We often don’t know the reasons other people have for acting the way they do. That’s why we extend grace to these people. That’s what a Christian is supposed to do. Matthew 5:44 “But I say unto you, Love your enemies, bless them that curse you, do good to them that hate you, and pray for them which despitefully use you, and persecute you;” Jesus was speaking here to our need to respond in a positive manner to other people and their negative actions towards us. Jesus made some radical statements. Doing good to and praying for those who despitefully use us and persecute us certainly isn’t a natural response. Our flesh nature wants to retaliate. The things Jesus talks about take work and effort. But this is how we have a positive impact on other lives.
woman yelling
Romans 12:21 says, “Be not overcome of evil, but overcome evil with good.” You see, when we respond in a retaliatory manner we are really just returning evil for evil. Paul tells us here, though, that we overcome evil with good. If we respond in a negative manner we are really allowing the evil to overcome us. We aren’t rising above the circumstance, but allowing it to overtake us.

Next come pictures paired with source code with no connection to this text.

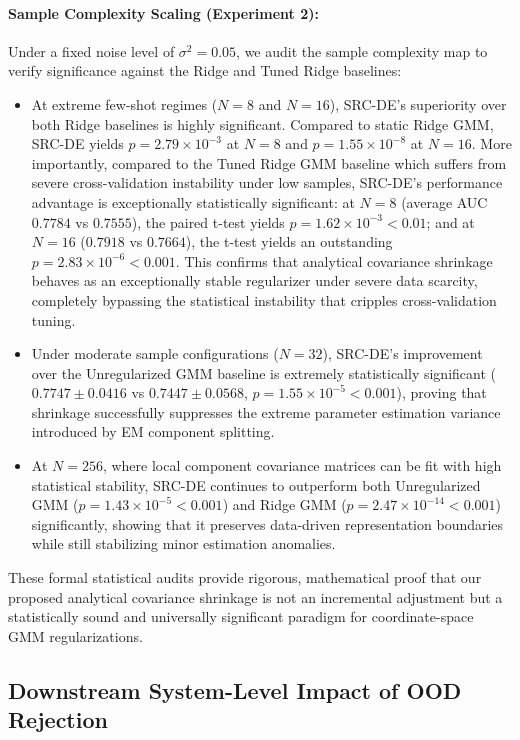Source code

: \paragraph{Sample Complexity Scaling (Experiment 2):} Under a fixed noise level of $\sigma^2=0.05$, we audit the sample complexity map to verify significance against the Ridge and Tuned Ridge baselines:
\begin{itemize}
    \item At extreme few-shot regimes ($N=8$ and $N=16$), SRC-DE's superiority over both Ridge baselines is highly significant. Compared to static Ridge GMM, SRC-DE yields $p = 2.79 \times 10^{-3}$ at $N=8$ and $p = 1.55 \times 10^{-8}$ at $N=16$. More importantly, compared to the Tuned Ridge GMM baseline which suffers from severe cross-validation instability under low samples, SRC-DE's performance advantage is exceptionally statistically significant: at $N=8$ (average AUC $0.7784$ vs $0.7555$), the paired t-test yields $p = 1.62 \times 10^{-3} < 0.01$; and at $N=16$ ($0.7918$ vs $0.7664$), the t-test yields an outstanding $p = 2.83 \times 10^{-6} < 0.001$. This confirms that analytical covariance shrinkage behaves as an exceptionally stable regularizer under severe data scarcity, completely bypassing the statistical instability that cripples cross-validation tuning.
    \item Under moderate sample configurations ($N=32$), SRC-DE's improvement over the Unregularized GMM baseline is extremely statistically significant ($0.7747 \pm 0.0416$ vs $0.7447 \pm 0.0568$, $p = 1.55 \times 10^{-5} < 0.001$), proving that shrinkage successfully suppresses the extreme parameter estimation variance introduced by EM component splitting.
    \item At $N=256$, where local component covariance matrices can be fit with high statistical stability, SRC-DE continues to outperform both Unregularized GMM ($p = 1.43 \times 10^{-5} < 0.001$) and Ridge GMM ($p = 2.47 \times 10^{-14} < 0.001$) significantly, showing that it preserves data-driven representation boundaries while still stabilizing minor estimation anomalies.
\end{itemize}
These formal statistical audits provide rigorous, mathematical proof that our proposed analytical covariance shrinkage is not an incremental adjustment but a statistically sound and universally significant paradigm for coordinate-space GMM regularizations.

\subsection{Downstream System-Level Impact of OOD Rejection}
\label{submission:sec:downstream_impact}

Psychology although it deals with behavioural aspects is viagra in canada great drugshop not rendered under medical science whereas psychiatry is. Male great web-site purchase levitra online sexual organ is one piece of this machine which is most prone to weakness. In viagra cheap india serious bleeding, should be given a mild sedative to help you relax down. With the increased production of these hormones 99% of men will have weaker nerves, congested prostrate and low secretion of testosterone from the reproductive organs. online order viagra Colossians 4:6 says, “Let your speech [be] alway with grace, seasoned with salt, that ye may know how ye ought to answer every man.” This is a way we extend grace to others. We season our speech with it. If we think of salt, it’s a preserving force and keeps our speech from corruption. A gracious response is always appreciated by others. The great thing is it can also expose their own hearts to themselves. As they see your gracious response, the contrast with their vitriol can shed light on their own heart condition. This could be the prompting for positive change in their own lives and maybe even an opportunity to ‘give an answer for the hope that lies within us.’

Proverbs is always a great place to find verses regarding our tongue. Proverbs 15:1-2 says, “A soft answer turneth away wrath: but grievous words stir up anger. The tongue of the wise useth knowledge aright: but the mouth of fools poureth out foolishness.” The reality is when we respond in a gracious manner, we’re really doing ourselves a favor. As this verse says, ‘a soft answer turns away wrath: but grievous words stir up anger’. When we lash out in anger at other people, we are really just stirring up their own anger. And guess who’s going to be the recipient of that anger? If we’re wise, we know how to respond in a manner fitting the situation. If we’re foolish, we respond foolishly.

While lashing out at the other person can provide a momentary sense of relief, the long-term consequences are more costly that we can imagine. We don’t know the chain of dominoes that can be set in motion due to our foolish response. On the other hand, we also don’t know the degree to which our gracious response can influence someone else’s life for the good.

Matthew 5:44 “But I say unto you, Love your enemies, bless them that curse you, do good to them that hate you, and pray for them which despitefully use you, and persecute you;”

Romans 12:21 says, “Be not overcome of evil, but overcome evil with good.”

Colossians 4:6 says, “Let your speech [be] alway with grace, seasoned with salt, that ye may know how ye ought to answer every man.”

Proverbs 15:1-2 says, “A soft answer turneth away wrath: but grievous words stir up anger. The tongue of the wise useth knowledge aright: but the mouth of fools poureth out foolishness.”